» WHAT NEEDS TO BE DONE
Copy, word for word, the opening line of the data and each line after it until the line that contains "Development Setup for", which is included. Leave the pictures out.

[Plain-text document sources]

↓↓↓

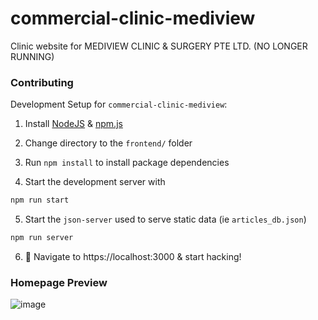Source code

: # commercial-clinic-mediview
Clinic website for MEDIVIEW CLINIC &amp; SURGERY PTE LTD. (NO LONGER RUNNING)

### Contributing
Development Setup for `commercial-clinic-mediview`:
1. Install [NodeJS](https://nodejs.org/en/) &amp; [npm.js](https://www.npmjs.com/get-npm)
2. Change directory to the `frontend/` folder
3. Run `npm install` to install package dependencies

4. Start the development server with

```sh
npm run start
```

5. Start the `json-server` used to serve static data (ie `articles_db.json`)

```sh
npm run server
```
6. :tada: Navigate to https://localhost:3000 &amp; start hacking!  


### Homepage Preview  
![image](https://github.com/AbsoluteGibs/commercial-clinic-mediview/assets/5389941/4a1ec3a5-f40b-4edd-877d-d1a3ede8a728)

↑↑↑

» RESPONSE AREA
Source code

: # commercial-clinic-mediview
Clinic website for MEDIVIEW CLINIC &amp; SURGERY PTE LTD. (NO LONGER RUNNING)

### Contributing
Development Setup for `commercial-clinic-mediview`:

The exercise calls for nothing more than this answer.